Give back all of the data exactly. Leave nothing out.

Stored data

☆ ☆ ☆

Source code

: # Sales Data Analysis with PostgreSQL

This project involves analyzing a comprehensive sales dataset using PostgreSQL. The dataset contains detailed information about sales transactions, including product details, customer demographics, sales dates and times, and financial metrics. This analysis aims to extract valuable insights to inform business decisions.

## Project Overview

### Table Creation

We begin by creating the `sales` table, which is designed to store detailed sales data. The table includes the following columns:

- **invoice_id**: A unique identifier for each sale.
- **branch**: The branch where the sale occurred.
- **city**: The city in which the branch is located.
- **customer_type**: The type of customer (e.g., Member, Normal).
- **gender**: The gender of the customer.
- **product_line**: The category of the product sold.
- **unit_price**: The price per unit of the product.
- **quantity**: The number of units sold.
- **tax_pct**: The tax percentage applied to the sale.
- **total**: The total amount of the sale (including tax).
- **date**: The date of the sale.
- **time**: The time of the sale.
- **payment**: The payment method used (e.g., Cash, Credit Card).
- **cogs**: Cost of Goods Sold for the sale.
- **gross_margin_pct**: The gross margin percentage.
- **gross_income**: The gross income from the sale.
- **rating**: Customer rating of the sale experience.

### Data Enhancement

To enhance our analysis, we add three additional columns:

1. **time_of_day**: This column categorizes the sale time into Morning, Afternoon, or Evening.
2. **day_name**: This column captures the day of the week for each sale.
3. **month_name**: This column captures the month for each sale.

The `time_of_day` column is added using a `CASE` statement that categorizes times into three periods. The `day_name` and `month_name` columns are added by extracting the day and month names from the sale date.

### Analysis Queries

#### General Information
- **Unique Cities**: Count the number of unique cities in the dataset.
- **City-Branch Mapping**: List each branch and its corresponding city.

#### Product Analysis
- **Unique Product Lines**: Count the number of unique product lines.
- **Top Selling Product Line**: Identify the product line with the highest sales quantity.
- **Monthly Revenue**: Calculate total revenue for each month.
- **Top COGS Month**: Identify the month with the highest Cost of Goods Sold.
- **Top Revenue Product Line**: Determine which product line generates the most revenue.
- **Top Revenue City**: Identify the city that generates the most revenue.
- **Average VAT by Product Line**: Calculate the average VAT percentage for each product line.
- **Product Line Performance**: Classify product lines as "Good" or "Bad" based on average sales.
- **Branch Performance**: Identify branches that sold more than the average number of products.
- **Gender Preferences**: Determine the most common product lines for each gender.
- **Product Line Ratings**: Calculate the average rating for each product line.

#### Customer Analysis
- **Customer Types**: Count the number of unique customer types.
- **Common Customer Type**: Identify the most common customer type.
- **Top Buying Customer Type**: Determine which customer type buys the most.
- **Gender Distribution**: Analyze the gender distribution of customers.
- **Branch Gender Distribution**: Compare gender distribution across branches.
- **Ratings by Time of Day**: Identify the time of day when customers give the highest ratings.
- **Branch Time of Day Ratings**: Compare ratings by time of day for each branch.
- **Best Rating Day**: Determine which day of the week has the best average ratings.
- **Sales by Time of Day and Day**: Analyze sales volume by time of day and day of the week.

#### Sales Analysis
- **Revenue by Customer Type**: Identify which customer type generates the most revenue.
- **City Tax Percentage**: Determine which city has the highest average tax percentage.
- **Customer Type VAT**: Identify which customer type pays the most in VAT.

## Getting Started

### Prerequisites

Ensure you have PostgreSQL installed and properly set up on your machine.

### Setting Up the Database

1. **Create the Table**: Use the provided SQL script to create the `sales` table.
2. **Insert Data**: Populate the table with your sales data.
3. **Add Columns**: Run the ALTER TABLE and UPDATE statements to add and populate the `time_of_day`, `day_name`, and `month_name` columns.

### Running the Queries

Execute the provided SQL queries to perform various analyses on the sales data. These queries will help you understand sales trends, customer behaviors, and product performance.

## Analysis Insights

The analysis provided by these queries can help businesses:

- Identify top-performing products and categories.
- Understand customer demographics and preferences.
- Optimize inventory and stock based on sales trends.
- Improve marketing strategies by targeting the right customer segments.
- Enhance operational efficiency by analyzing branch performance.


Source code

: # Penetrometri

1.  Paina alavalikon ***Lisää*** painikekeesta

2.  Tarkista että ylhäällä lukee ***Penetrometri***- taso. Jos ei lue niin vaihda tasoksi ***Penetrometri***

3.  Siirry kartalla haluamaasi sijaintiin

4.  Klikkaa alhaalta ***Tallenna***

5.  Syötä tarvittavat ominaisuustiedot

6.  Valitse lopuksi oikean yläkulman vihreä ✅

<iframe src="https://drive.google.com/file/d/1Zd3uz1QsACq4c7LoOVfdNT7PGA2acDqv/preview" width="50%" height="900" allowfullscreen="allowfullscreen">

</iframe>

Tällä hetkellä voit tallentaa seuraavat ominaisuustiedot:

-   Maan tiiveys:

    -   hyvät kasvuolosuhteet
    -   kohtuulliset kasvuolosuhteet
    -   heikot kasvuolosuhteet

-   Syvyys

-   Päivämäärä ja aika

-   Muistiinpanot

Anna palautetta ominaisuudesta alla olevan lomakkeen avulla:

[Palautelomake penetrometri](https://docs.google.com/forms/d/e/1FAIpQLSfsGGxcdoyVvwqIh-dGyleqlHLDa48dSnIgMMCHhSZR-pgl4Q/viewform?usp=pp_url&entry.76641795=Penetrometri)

☆ ☆ ☆

SOLUTION
Source code

: # Sales Data Analysis with PostgreSQL

This project involves analyzing a comprehensive sales dataset using PostgreSQL. The dataset contains detailed information about sales transactions, including product details, customer demographics, sales dates and times, and financial metrics. This analysis aims to extract valuable insights to inform business decisions.

## Project Overview

### Table Creation

We begin by creating the `sales` table, which is designed to store detailed sales data. The table includes the following columns:

- **invoice_id**: A unique identifier for each sale.
- **branch**: The branch where the sale occurred.
- **city**: The city in which the branch is located.
- **customer_type**: The type of customer (e.g., Member, Normal).
- **gender**: The gender of the customer.
- **product_line**: The category of the product sold.
- **unit_price**: The price per unit of the product.
- **quantity**: The number of units sold.
- **tax_pct**: The tax percentage applied to the sale.
- **total**: The total amount of the sale (including tax).
- **date**: The date of the sale.
- **time**: The time of the sale.
- **payment**: The payment method used (e.g., Cash, Credit Card).
- **cogs**: Cost of Goods Sold for the sale.
- **gross_margin_pct**: The gross margin percentage.
- **gross_income**: The gross income from the sale.
- **rating**: Customer rating of the sale experience.

### Data Enhancement

To enhance our analysis, we add three additional columns:

1. **time_of_day**: This column categorizes the sale time into Morning, Afternoon, or Evening.
2. **day_name**: This column captures the day of the week for each sale.
3. **month_name**: This column captures the month for each sale.

The `time_of_day` column is added using a `CASE` statement that categorizes times into three periods. The `day_name` and `month_name` columns are added by extracting the day and month names from the sale date.

### Analysis Queries

#### General Information
- **Unique Cities**: Count the number of unique cities in the dataset.
- **City-Branch Mapping**: List each branch and its corresponding city.

#### Product Analysis
- **Unique Product Lines**: Count the number of unique product lines.
- **Top Selling Product Line**: Identify the product line with the highest sales quantity.
- **Monthly Revenue**: Calculate total revenue for each month.
- **Top COGS Month**: Identify the month with the highest Cost of Goods Sold.
- **Top Revenue Product Line**: Determine which product line generates the most revenue.
- **Top Revenue City**: Identify the city that generates the most revenue.
- **Average VAT by Product Line**: Calculate the average VAT percentage for each product line.
- **Product Line Performance**: Classify product lines as "Good" or "Bad" based on average sales.
- **Branch Performance**: Identify branches that sold more than the average number of products.
- **Gender Preferences**: Determine the most common product lines for each gender.
- **Product Line Ratings**: Calculate the average rating for each product line.

#### Customer Analysis
- **Customer Types**: Count the number of unique customer types.
- **Common Customer Type**: Identify the most common customer type.
- **Top Buying Customer Type**: Determine which customer type buys the most.
- **Gender Distribution**: Analyze the gender distribution of customers.
- **Branch Gender Distribution**: Compare gender distribution across branches.
- **Ratings by Time of Day**: Identify the time of day when customers give the highest ratings.
- **Branch Time of Day Ratings**: Compare ratings by time of day for each branch.
- **Best Rating Day**: Determine which day of the week has the best average ratings.
- **Sales by Time of Day and Day**: Analyze sales volume by time of day and day of the week.

#### Sales Analysis
- **Revenue by Customer Type**: Identify which customer type generates the most revenue.
- **City Tax Percentage**: Determine which city has the highest average tax percentage.
- **Customer Type VAT**: Identify which customer type pays the most in VAT.

## Getting Started

### Prerequisites

Ensure you have PostgreSQL installed and properly set up on your machine.

### Setting Up the Database

1. **Create the Table**: Use the provided SQL script to create the `sales` table.
2. **Insert Data**: Populate the table with your sales data.
3. **Add Columns**: Run the ALTER TABLE and UPDATE statements to add and populate the `time_of_day`, `day_name`, and `month_name` columns.

### Running the Queries

Execute the provided SQL queries to perform various analyses on the sales data. These queries will help you understand sales trends, customer behaviors, and product performance.

## Analysis Insights

The analysis provided by these queries can help businesses:

- Identify top-performing products and categories.
- Understand customer demographics and preferences.
- Optimize inventory and stock based on sales trends.
- Improve marketing strategies by targeting the right customer segments.
- Enhance operational efficiency by analyzing branch performance.


Source code

: # Penetrometri

1.  Paina alavalikon ***Lisää*** painikekeesta

2.  Tarkista että ylhäällä lukee ***Penetrometri***- taso. Jos ei lue niin vaihda tasoksi ***Penetrometri***

3.  Siirry kartalla haluamaasi sijaintiin

4.  Klikkaa alhaalta ***Tallenna***

5.  Syötä tarvittavat ominaisuustiedot

6.  Valitse lopuksi oikean yläkulman vihreä ✅

<iframe src="https://drive.google.com/file/d/1Zd3uz1QsACq4c7LoOVfdNT7PGA2acDqv/preview" width="50%" height="900" allowfullscreen="allowfullscreen">

</iframe>

Tällä hetkellä voit tallentaa seuraavat ominaisuustiedot:

-   Maan tiiveys:

    -   hyvät kasvuolosuhteet
    -   kohtuulliset kasvuolosuhteet
    -   heikot kasvuolosuhteet

-   Syvyys

-   Päivämäärä ja aika

-   Muistiinpanot

Anna palautetta ominaisuudesta alla olevan lomakkeen avulla:

[Palautelomake penetrometri](https://docs.google.com/forms/d/e/1FAIpQLSfsGGxcdoyVvwqIh-dGyleqlHLDa48dSnIgMMCHhSZR-pgl4Q/viewform?usp=pp_url&entry.76641795=Penetrometri)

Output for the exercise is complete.